ALBUQUERQUE, N.M. — Public Service Company of New Mexico, the state’s largest electric utility, has withdrawn from regulatory consideration a plan to build a $100 million natural gas plant and pipeline in San Juan County.

In a conference call with investors last week, PNM said it was abandoning the proposal due to lower-than-expected energy demand projections.

“We’re finding the highest points are not as high as we had previously forecasted,” CEO and President Pat Vincent-Collawn said during the call. “As a result of this, we have decided to file a motion to withdraw the application.”

The company filed the motion with the New Mexico Public Regulation Commission on Friday.

The 80-megawatt plant was part of PNM’s plan to replace energy lost from the closure of half of the coal-powered San Juan Generating Station. PNM agreed to the closure as part of a 2015 settlement with the Environmental Protection Agency aimed at reducing air pollution in the Four Corners area.

In a statement, PNM spokesman Pahl Shipley said it is possible the company will revive the proposal in the future. PNM is currently evaluating its energy portfolio for the next two decades.

“The current forecast indicates PNM will need additional resources by 2020,” said Shipley. “We will continue to evaluate resource needs going forward and will file a new application with the commission if a new plant or other resources are required to serve PNM customers.”

In its motion to withdraw the plan, the utility said it would use market purchases to meet any energy needs in 2018 and 2019 that go beyond its current resources.
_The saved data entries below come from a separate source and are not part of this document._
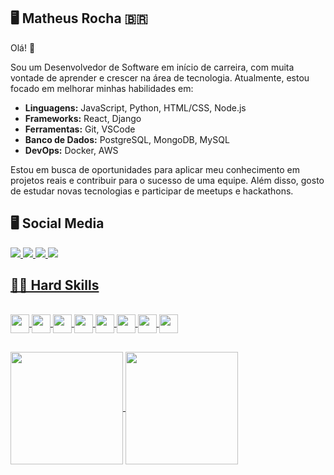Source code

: 
## 🖥️ Matheus Rocha    🇧🇷

<div>
Olá! 👋

Sou um Desenvolvedor de Software em início de carreira, com muita vontade de aprender e crescer na área de tecnologia. Atualmente, estou focado em melhorar minhas habilidades em:

- **Linguagens:** JavaScript, Python, HTML/CSS, Node.js
- **Frameworks:** React, Django
- **Ferramentas:** Git, VSCode
- **Banco de Dados:** PostgreSQL, MongoDB, MySQL
- **DevOps:** Docker, AWS

Estou em busca de oportunidades para aplicar meu conhecimento em projetos reais e contribuir para o sucesso de uma equipe. Além disso, gosto de estudar novas tecnologias e participar de meetups e hackathons.
</div>

## 🖥️ Social Media 

<div>
 <a href="https://discord.com/channels/@matheus_rk" target="_blank"><img src="https://img.shields.io/badge/Discord-7289DA?style=for-the-badge&logo=discord&logoColor=white"/>
 <a href="https://api.whatsapp.com/send?phone=21971774925 " target="_blank"> <img  src="https://img.shields.io/badge/WhatsApp-25D366?style=for-the-badge&logo=whatsapp&logoColor=white"/>
 <a href="https://www.instagram.com/matheus_rk/ " target="_blank"> <img src="https://img.shields.io/badge/Instagram-E4405F?style=for-the-badge&logo=instagram&logoColor=white"/>
<a href="https://www.linkedin.com/in/matheus-silva-rocha-rj/ "  target="_blank">  <img src="https://img.shields.io/badge/LinkedIn-0077B5?style=for-the-badge&logo=linkedin&logoColor=white"/>
</div>

## 👨‍💻 Hard Skills 

<div style="display: inline_block"><br> 
  <img witdh="40" height="30" align="center"  src="https://cdn.jsdelivr.net/gh/devicons/devicon@latest/icons/c/c-original.svg" />
  <img witdh="40" height="30"  align="center" src="https://cdn.jsdelivr.net/gh/devicons/devicon@latest/icons/docker/docker-original-wordmark.svg" />
  <img witdh="40" height="30"  align="center" src="https://cdn.jsdelivr.net/gh/devicons/devicon@latest/icons/html5/html5-original.svg" />
  <img witdh="40" height="30"  align="center" src="https://cdn.jsdelivr.net/gh/devicons/devicon@latest/icons/mysql/mysql-original-wordmark.svg" />
  <img witdh="40" height="30"  align="center" src="https://cdn.jsdelivr.net/gh/devicons/devicon@latest/icons/javascript/javascript-original.svg" />
  <img witdh="40" height="30"  align="center" src="https://cdn.jsdelivr.net/gh/devicons/devicon@latest/icons/python/python-original.svg" />
  <img witdh="40" height="30"  align="center" src="https://cdn.jsdelivr.net/gh/devicons/devicon@latest/icons/react/react-original-wordmark.svg" />
  <img witdh="40" height="30"  align="center" src="https://cdn.jsdelivr.net/gh/devicons/devicon@latest/icons/typescript/typescript-original.svg" />      
</div>


 ##

<div>
  <a href="https://github.com/matheusrochak">
  <img height="180em" align="center" src="https://github-readme-stats.vercel.app/api?username=matheusrochak&show_icons=true&theme=merko&include_all_commits=true&count_private=true" />
  <img height="180em"  align="center" src="https://github-readme-stats.vercel.app/api/top-langs/?username=matheusrochak&layout=compact&langs_count=16&theme=merko" />
</a> 
</div>



 
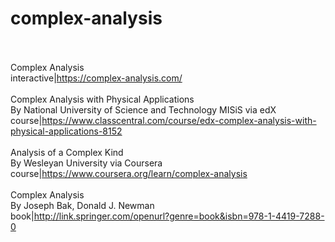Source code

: # complex-analysis<br><br>

Complex Analysis<br>interactive|https://complex-analysis.com/<br><br>
Complex Analysis with Physical Applications<br>By National University of Science and Technology MISiS via edX<br>course|https://www.classcentral.com/course/edx-complex-analysis-with-physical-applications-8152<br><br>
Analysis of a Complex Kind<br>By Wesleyan University via Coursera<br>course|https://www.coursera.org/learn/complex-analysis<br><br>
Complex Analysis<br>By Joseph Bak, Donald J. Newman<br>book|http://link.springer.com/openurl?genre=book&isbn=978-1-4419-7288-0<br><br>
The motion was unopposed by any of the intervening parties in the case.

PNM’s gas plan met the fiercest resistance from the advocacy organization New Energy Economy, which accused the utility of proposing an unnecessary project to justify increasing customer rates and the company’s profits.

“We are thrilled that PNM is dismissing their gas plant and gas pipeline case,” said Mariel Nanasi, New Energy Economy’s executive director, in a statement. “Consumer demand is actually going down, but despite this, PNM thought they could get away with even more bloat: $100 million for a superfluous gas plant and gas pipeline just to line the pockets of PNM’s senior management off the misery of the poor.”

Shipley declined to comment on Nanasi’s comments.

Though none of the intervening parties opposed PNM’s motion to withdraw the application, New Energy Economy opposed the utility’s request to halt the collection of additional documents and information from PNM as part of the legal process known as discovery.

PNM has reported a 16 percent net earnings drop to $40.9 million in the third quarter compared to the same time a year ago. The drop was due in part to decreased electric demand at Intel’s Rio Rancho plant, as well as a recent rate case decision that approved a customer rate hike far smaller than the one PNM had requested. The company’s third quarter earnings reflected $11.3 million in pre-tax regulatory disallowances and restructuring costs as a result of that decision.

PNM has said it will file a new rate case in December.